Are the pampered days of work over? Is the hardcore work culture back in style?
It’s looking that way, HR. And employees will be looking to you for answers about it.
If employees had the advantage in the workplace for the past few years — calling the shots on where, when and how they worked — employers seem to have come back into their own right.
“A lot of leaders are feeling pressure right now — economic uncertainty, competition, AI disruption,” says Doug Dennerline, CEO of Betterworks. “The instinct is to ‘tighten the screws’ and get more out of people. But that usually backfires.”
Here’s what you need to know:
1. Rebirth of Hardcore Work Culture
Some major companies, such as AT&T and Meta, have recently raised the bar on return-to-office mandates. They’re going old school, requiring five days in the office and leaning hard into performance metrics, visible contributions and commitment.
Specifically, AT&T’s leadership called for a “shift (that) can be characterized as moving away from an orientation on hierarchy and familial cultural norms and towards a more externally focused and competitive market-based culture.”
In other words, put your head down, work hard and get us ahead. Or else.
At Meta, leaders asked managers to put 15-20% of their lowest performers in the “below expectations” bucket (which is most likely ready to be dumped). Same concept, different approach: Perform, or else.
At Rilla, job candidates were told they need not apply if they aren’t willing to work at least 70 hours a week in person. Before they even apply, the hardcore concept is the same. Do more. Or else.

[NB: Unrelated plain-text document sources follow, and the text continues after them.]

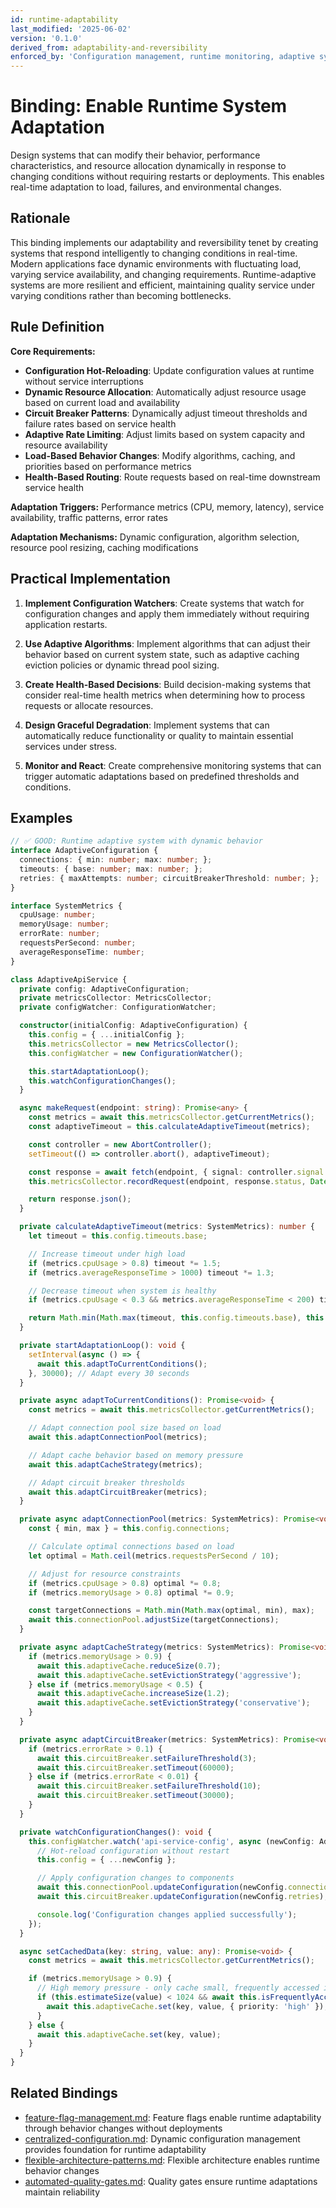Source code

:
 ```yaml
---
id: runtime-adaptability
last_modified: '2025-06-02'
version: '0.1.0'
derived_from: adaptability-and-reversibility
enforced_by: 'Configuration management, runtime monitoring, adaptive systems'
---
```

# Binding: Enable Runtime System Adaptation

Design systems that can modify their behavior, performance characteristics, and resource allocation dynamically in response to changing conditions without requiring restarts or deployments. This enables real-time adaptation to load, failures, and environmental changes.

## Rationale

This binding implements our adaptability and reversibility tenet by creating systems that respond intelligently to changing conditions in real-time. Modern applications face dynamic environments with fluctuating load, varying service availability, and changing requirements. Runtime-adaptive systems are more resilient and efficient, maintaining quality service under varying conditions rather than becoming bottlenecks.

## Rule Definition

**Core Requirements:**

- **Configuration Hot-Reloading**: Update configuration values at runtime without service interruptions
- **Dynamic Resource Allocation**: Automatically adjust resource usage based on current load and availability
- **Circuit Breaker Patterns**: Dynamically adjust timeout thresholds and failure rates based on service health
- **Adaptive Rate Limiting**: Adjust limits based on system capacity and resource availability
- **Load-Based Behavior Changes**: Modify algorithms, caching, and priorities based on performance metrics
- **Health-Based Routing**: Route requests based on real-time downstream service health

**Adaptation Triggers:** Performance metrics (CPU, memory, latency), service availability, traffic patterns, error rates

**Adaptation Mechanisms:** Dynamic configuration, algorithm selection, resource pool resizing, caching modifications

## Practical Implementation

1. **Implement Configuration Watchers**: Create systems that watch for configuration changes and apply them immediately without requiring application restarts.

2. **Use Adaptive Algorithms**: Implement algorithms that can adjust their behavior based on current system state, such as adaptive caching eviction policies or dynamic thread pool sizing.

3. **Create Health-Based Decisions**: Build decision-making systems that consider real-time health metrics when determining how to process requests or allocate resources.

4. **Design Graceful Degradation**: Implement systems that can automatically reduce functionality or quality to maintain essential services under stress.

5. **Monitor and React**: Create comprehensive monitoring systems that can trigger automatic adaptations based on predefined thresholds and conditions.

## Examples

```typescript
// ✅ GOOD: Runtime adaptive system with dynamic behavior
interface AdaptiveConfiguration {
  connections: { min: number; max: number; };
  timeouts: { base: number; max: number; };
  retries: { maxAttempts: number; circuitBreakerThreshold: number; };
}

interface SystemMetrics {
  cpuUsage: number;
  memoryUsage: number;
  errorRate: number;
  requestsPerSecond: number;
  averageResponseTime: number;
}

class AdaptiveApiService {
  private config: AdaptiveConfiguration;
  private metricsCollector: MetricsCollector;
  private configWatcher: ConfigurationWatcher;

  constructor(initialConfig: AdaptiveConfiguration) {
    this.config = { ...initialConfig };
    this.metricsCollector = new MetricsCollector();
    this.configWatcher = new ConfigurationWatcher();

    this.startAdaptationLoop();
    this.watchConfigurationChanges();
  }

  async makeRequest(endpoint: string): Promise<any> {
    const metrics = await this.metricsCollector.getCurrentMetrics();
    const adaptiveTimeout = this.calculateAdaptiveTimeout(metrics);

    const controller = new AbortController();
    setTimeout(() => controller.abort(), adaptiveTimeout);

    const response = await fetch(endpoint, { signal: controller.signal });
    this.metricsCollector.recordRequest(endpoint, response.status, Date.now());

    return response.json();
  }

  private calculateAdaptiveTimeout(metrics: SystemMetrics): number {
    let timeout = this.config.timeouts.base;

    // Increase timeout under high load
    if (metrics.cpuUsage > 0.8) timeout *= 1.5;
    if (metrics.averageResponseTime > 1000) timeout *= 1.3;

    // Decrease timeout when system is healthy
    if (metrics.cpuUsage < 0.3 && metrics.averageResponseTime < 200) timeout *= 0.8;

    return Math.min(Math.max(timeout, this.config.timeouts.base), this.config.timeouts.max);
  }

  private startAdaptationLoop(): void {
    setInterval(async () => {
      await this.adaptToCurrentConditions();
    }, 30000); // Adapt every 30 seconds
  }

  private async adaptToCurrentConditions(): Promise<void> {
    const metrics = await this.metricsCollector.getCurrentMetrics();

    // Adapt connection pool size based on load
    await this.adaptConnectionPool(metrics);

    // Adapt cache behavior based on memory pressure
    await this.adaptCacheStrategy(metrics);

    // Adapt circuit breaker thresholds
    await this.adaptCircuitBreaker(metrics);
  }

  private async adaptConnectionPool(metrics: SystemMetrics): Promise<void> {
    const { min, max } = this.config.connections;

    // Calculate optimal connections based on load
    let optimal = Math.ceil(metrics.requestsPerSecond / 10);

    // Adjust for resource constraints
    if (metrics.cpuUsage > 0.8) optimal *= 0.8;
    if (metrics.memoryUsage > 0.8) optimal *= 0.9;

    const targetConnections = Math.min(Math.max(optimal, min), max);
    await this.connectionPool.adjustSize(targetConnections);
  }

  private async adaptCacheStrategy(metrics: SystemMetrics): Promise<void> {
    if (metrics.memoryUsage > 0.9) {
      await this.adaptiveCache.reduceSize(0.7);
      await this.adaptiveCache.setEvictionStrategy('aggressive');
    } else if (metrics.memoryUsage < 0.5) {
      await this.adaptiveCache.increaseSize(1.2);
      await this.adaptiveCache.setEvictionStrategy('conservative');
    }
  }

  private async adaptCircuitBreaker(metrics: SystemMetrics): Promise<void> {
    if (metrics.errorRate > 0.1) {
      await this.circuitBreaker.setFailureThreshold(3);
      await this.circuitBreaker.setTimeout(60000);
    } else if (metrics.errorRate < 0.01) {
      await this.circuitBreaker.setFailureThreshold(10);
      await this.circuitBreaker.setTimeout(30000);
    }
  }

  private watchConfigurationChanges(): void {
    this.configWatcher.watch('api-service-config', async (newConfig: AdaptiveConfiguration) => {
      // Hot-reload configuration without restart
      this.config = { ...newConfig };

      // Apply configuration changes to components
      await this.connectionPool.updateConfiguration(newConfig.connections);
      await this.circuitBreaker.updateConfiguration(newConfig.retries);

      console.log('Configuration changes applied successfully');
    });
  }

  async setCachedData(key: string, value: any): Promise<void> {
    const metrics = await this.metricsCollector.getCurrentMetrics();

    if (metrics.memoryUsage > 0.9) {
      // High memory pressure - only cache small, frequently accessed items
      if (this.estimateSize(value) < 1024 && await this.isFrequentlyAccessed(key)) {
        await this.adaptiveCache.set(key, value, { priority: 'high' });
      }
    } else {
      await this.adaptiveCache.set(key, value);
    }
  }
}
```

## Related Bindings

- [feature-flag-management.md](../../docs/bindings/core/feature-flag-management.md): Feature flags enable runtime adaptability through behavior changes without deployments
- [centralized-configuration.md](../../docs/bindings/core/centralized-configuration.md): Dynamic configuration management provides foundation for runtime adaptability
- [flexible-architecture-patterns.md](../../docs/bindings/core/flexible-architecture-patterns.md): Flexible architecture enables runtime behavior changes
- [automated-quality-gates.md](../../docs/bindings/core/automated-quality-gates.md): Quality gates ensure runtime adaptations maintain reliability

2. Hardcore Work Culture Explained
“I think of hardcore work culture as a ‘nose to the grindstone, no excuses’ mentality,” says Dennerline. “It’s about long hours, constant availability, and this idea that sacrifice equals success. In reality, it often measures effort by visibility — who’s online late, who’s in the office early — rather than outcomes.”
Of course, it looks different at every organization. Expectations can run the gamut — from long, billable hours and increased sales results to exhausting production outputs and increased customer retention results.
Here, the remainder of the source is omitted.